• WHAT THE TASK ASKS
With the images left out, print every entry that follows exactly.

• DATASET CONTENT
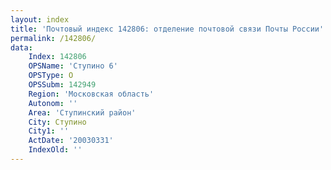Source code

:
 ```yaml
---
layout: index
title: 'Почтовый индекс 142806: отделение почтовой связи Почты России'
permalink: /142806/
data:
    Index: 142806
    OPSName: 'Ступино 6'
    OPSType: О
    OPSSubm: 142949
    Region: 'Московская область'
    Autonom: ''
    Area: 'Ступинский район'
    City: Ступино
    City1: ''
    ActDate: '20030331'
    IndexOld: ''
---
```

• RESPONSE TO THE EXERCISE
Source code

:
 ```yaml
---
layout: index
title: 'Почтовый индекс 142806: отделение почтовой связи Почты России'
permalink: /142806/
data:
    Index: 142806
    OPSName: 'Ступино 6'
    OPSType: О
    OPSSubm: 142949
    Region: 'Московская область'
    Autonom: ''
    Area: 'Ступинский район'
    City: Ступино
    City1: ''
    ActDate: '20030331'
    IndexOld: ''
---
```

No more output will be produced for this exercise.